Furthermore, the in-mind world built over the years by each human being, is based on the individual perception of words (an indispensable process activated to describe images and feeling) and thus biased compared to an ‘objective perception’, which although described in dictionaries, remains by large elusive. The original meaning should be sought to the creature who invented the word, but such a creature doesn’t exist as the word is a cultural invention, subject to continuous transformation.

On the other hand, the same word describes different feelings and emotions that, although resembling, can be extremely different. The evolution of the society insistently demands the invention of new words for objects and feelings, a process often served by already existing words.  Using a word, for convenience, as substitute of a not-yet realized sub-word, we build a labyrinth with dead-ends and loops that keeps us away from producing a clear construct, an easily manageable labyrinth.

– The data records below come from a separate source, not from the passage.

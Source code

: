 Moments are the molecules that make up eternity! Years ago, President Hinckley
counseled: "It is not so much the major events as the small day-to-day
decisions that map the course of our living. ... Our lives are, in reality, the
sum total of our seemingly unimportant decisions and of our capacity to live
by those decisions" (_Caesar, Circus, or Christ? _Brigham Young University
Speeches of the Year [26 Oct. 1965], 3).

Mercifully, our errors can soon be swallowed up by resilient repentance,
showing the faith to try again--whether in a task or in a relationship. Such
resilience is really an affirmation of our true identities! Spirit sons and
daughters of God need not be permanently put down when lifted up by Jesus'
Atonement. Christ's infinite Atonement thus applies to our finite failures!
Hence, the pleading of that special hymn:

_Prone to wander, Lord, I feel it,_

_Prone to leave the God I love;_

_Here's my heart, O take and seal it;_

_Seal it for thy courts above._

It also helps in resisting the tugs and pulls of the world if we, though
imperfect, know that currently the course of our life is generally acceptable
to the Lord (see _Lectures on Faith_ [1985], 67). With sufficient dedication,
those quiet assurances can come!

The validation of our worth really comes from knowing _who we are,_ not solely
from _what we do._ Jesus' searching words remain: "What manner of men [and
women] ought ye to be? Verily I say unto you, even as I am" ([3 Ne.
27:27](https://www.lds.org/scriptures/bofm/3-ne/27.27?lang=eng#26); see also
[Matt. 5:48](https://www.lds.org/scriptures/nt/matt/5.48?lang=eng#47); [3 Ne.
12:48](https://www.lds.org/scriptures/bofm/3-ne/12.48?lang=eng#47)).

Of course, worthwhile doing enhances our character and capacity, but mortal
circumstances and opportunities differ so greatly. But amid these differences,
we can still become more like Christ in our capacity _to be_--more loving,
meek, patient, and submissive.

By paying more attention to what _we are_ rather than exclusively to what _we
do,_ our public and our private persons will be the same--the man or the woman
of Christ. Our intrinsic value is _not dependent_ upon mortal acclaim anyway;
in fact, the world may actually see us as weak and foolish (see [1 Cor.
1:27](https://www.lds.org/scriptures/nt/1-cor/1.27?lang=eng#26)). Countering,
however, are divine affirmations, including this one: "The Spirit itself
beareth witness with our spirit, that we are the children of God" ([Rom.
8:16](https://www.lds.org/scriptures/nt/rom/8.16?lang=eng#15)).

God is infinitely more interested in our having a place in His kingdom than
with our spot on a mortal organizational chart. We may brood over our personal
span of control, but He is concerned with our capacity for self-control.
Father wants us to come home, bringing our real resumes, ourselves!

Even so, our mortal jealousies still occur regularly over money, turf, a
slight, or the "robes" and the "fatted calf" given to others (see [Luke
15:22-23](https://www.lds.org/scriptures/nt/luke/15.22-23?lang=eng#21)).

Distorted emotions and misguided conclusions haunt our lives and, extrapolating such effect to the society, define the history of the human world [3].   To break a labyrinth, constructed over years, seems an impossible task,  but we can simplify its lanes by breaking the words to sub-words that produce different feelings and images, bringing a clearer  order that re-moulds  the perception of the world and adjusts and purifies our emotions [4]  [5].



[1] “…Consequently, in itself, the purely conceptual mass of our ideas, the mass separated from the language, is like a kind of shapeless nebula, in which it is impossible to distinguish anything initially...” (Saussure's Third Course of Lectures on General Linghuistics 1910-1911, publ. Pergamon Press, 1993).

[2] “The names given to earthly things are misleading our thoughts away from what is correct. Thus, when you listen to the word ‘God’ you perceive something wrong and not the truth…The names are given to deceive… ” (The Gospel of Philip).

[3]  ‘It was after the great flood that there was one humanity speaking one language. Men were building a tower to reach the heavens but God came down and said: They are one people and have one language, and nothing will be withholden from them which they purpose to do. Come, let us go down and confound their speech. And so God scattered them upon the face of the Earth, and confused their languages, and they left off building the city, which was called Babel, because God there confounded the language of all the Earth.’ (Genesis 11:5-8).

[4] ‘The first step for the purification of the mind in Buddhism is the obtaining of right ideas of things, ideas that are based on careful observation and understanding of the causes and effects and of their correct significance’ (The teaching of Buddha, Bukkyo Dendo Kyokai 1966; page 228).

[5] ‘…Because of their ignorance, all people are always thinking wrong thoughts and always losing the right viewpoint and, clinging to their egos, they take wrong actions. As a result, they become attached to a delusive existence…’ (The teaching of Buddha, Bukkyo Dendo Kyokai 1966; page 86).